The Pelosi Provocation...

Friday, August 5, 2022 7:00 PM

A great nation's foreign policy involves power, money, trade, oil and arms, 

but it proceeds from ideas.—William Pfaff


Friday, August 5th, 2022

Dear Friends + Interlocutors,

I’m ready for an Ozzie & Harriet binge-a-thon. Or an extended vacation anywhere out of this world to a place considered “normal”. 

My adverse reaction to Nancy Pelosi’s grandstanding Taiwan stopover requires immediate mitigation. Just how childish, incendiary, and self-indulgent can Washington officialdom be? Are there no limits?

The idea that Nancy Pelosi, second in line to be U.S. Prez, may travel anywhere in the world is acceptable, but crackbrained crusades orchestrated by hypocrites and trouble-makers are not. 

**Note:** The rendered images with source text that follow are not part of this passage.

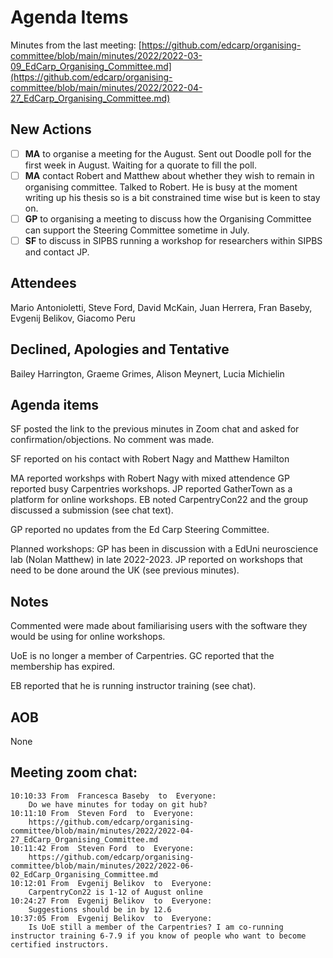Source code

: # Agenda Items

Minutes from the last meeting: [https://github.com/edcarp/organising-committee/blob/main/minutes/2022/2022-03-09_EdCarp_Organising_Committee.md](https://github.com/edcarp/organising-committee/blob/main/minutes/2022/2022-04-27_EdCarp_Organising_Committee.md)

## New Actions

- [ ] **MA** to organise a meeting for the August.
    Sent out Doodle poll for the first week in August. Waiting for a quorate to fill the poll.
- [ ] **MA** contact Robert and Matthew about whether they wish to remain in organising committee. 
    Talked to Robert. He is busy at the moment writing up his thesis so is a bit constrained time wise but is keen to stay on.
- [ ] **GP** to organising a meeting to discuss how the Organising Committee can support the Steering Committee sometime in July. 
- [ ] **SF** to discuss in SIPBS running a workshop for researchers within SIPBS and contact JP.

## Attendees

Mario Antonioletti, Steve Ford, David McKain, Juan Herrera, Fran Baseby, Evgenij Belikov, Giacomo Peru

## Declined, Apologies and Tentative 

Bailey Harrington, Graeme Grimes, Alison Meynert, Lucia Michielin


## Agenda items

SF posted the link to the previous minutes in Zoom chat and asked for confirmation/objections. No comment was made.

SF reported on his contact with Robert Nagy and Matthew Hamilton

MA reported workshps with Robert Nagy with mixed attendence
GP reported busy Carpentries workshops.
JP reported GatherTown as a platform for online workshops. 
EB noted CarpentryCon22 and the group discussed a submission (see chat text).


GP reported no updates from the Ed Carp Steering Committee.

Planned workshops: GP has been in discussion with a EdUni neuroscience lab (Nolan Matthew) in late 2022-2023.
JP reported on workshops that need to be done around the UK (see previous minutes).


## Notes 

Commented were made about familiarising users with the software they would be using for online workshops. 

UoE is no longer a member of Carpentries. GC reported that the membership has expired. 

EB reported that he is running instructor training (see chat). 


## AOB

None

## Meeting zoom chat:
```
10:10:33 From  Francesca Baseby  to  Everyone:
	Do we have minutes for today on git hub?
10:11:10 From  Steven Ford  to  Everyone:
	https://github.com/edcarp/organising-committee/blob/main/minutes/2022/2022-04-27_EdCarp_Organising_Committee.md
10:11:42 From  Steven Ford  to  Everyone:
	https://github.com/edcarp/organising-committee/blob/main/minutes/2022/2022-06-02_EdCarp_Organising_Committee.md
10:12:01 From  Evgenij Belikov  to  Everyone:
	CarpentryCon22 is 1-12 of August online
10:24:27 From  Evgenij Belikov  to  Everyone:
	Suggestions should be in by 12.6
10:37:05 From  Evgenij Belikov  to  Everyone:
	Is UoE still a member of the Carpentries? I am co-running instructor training 6-7.9 if you know of people who want to become certified instructors.
```
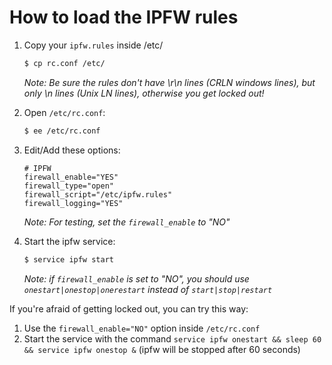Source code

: # How to load the IPFW rules

1. Copy your `ipfw.rules` inside /etc/

	```sh
	$ cp rc.conf /etc/
	```

	_Note: Be sure the rules don't have \r\n lines (CRLN windows lines), but only \n lines (Unix LN lines), otherwise you get locked out!_

1. Open `/etc/rc.conf`:

	```sh
	$ ee /etc/rc.conf
	```

1. Edit/Add these options:

	```
	# IPFW
	firewall_enable="YES"
	firewall_type="open"
	firewall_script="/etc/ipfw.rules"
	firewall_logging="YES"
	```

	_Note: For testing, set the `firewall_enable` to "NO"_

1. Start the ipfw service:

	```sh
	$ service ipfw start
	```

	_Note: if `firewall_enable` is set to "NO", you should use `onestart|onestop|onerestart` instead of `start|stop|restart`_

If you're afraid of getting locked out, you can try this way:

1. Use the `firewall_enable="NO"` option inside `/etc/rc.conf`
1. Start the service with the command `service ipfw onestart && sleep 60 && service ipfw onestop &` (ipfw will be stopped after 60 seconds)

Prez Xi would not be going ballistic today in response to the ill-advised junket if Nancy and the rest of Washington were not acting as if the one-China policy were mute, a nullity, out the window and a thing of the past. That’s the rub, not the visit per se.

Nixon and Kissinger would never have reached first base with Mao and Zhou Enlai in February 1972 if Washington had not first accepted the concept of one China. That was the lynch-pin, embedded in the Shanghai Communiqué, which initiated the normalization process and led to the rise of China as the economic and political powerhouse it is today.

The Communiqué did not mean that Washington was throwing the island of Taiwan (formerly known as Formosa and a colony of imperial Japan) to the dogs. Washington simply acknowledged a geopolitical reality.  

To wit, that Taiwan was in fact a province of China—but which, for the time being, as the result of the Chinese civil war, was not integrated into mainland China. In sum, Taiwan was a China affair.

It did mean that Washington would not be actively encouraging the government on Taiwan, which had lost the civil war, to secede from China and become a separate nation.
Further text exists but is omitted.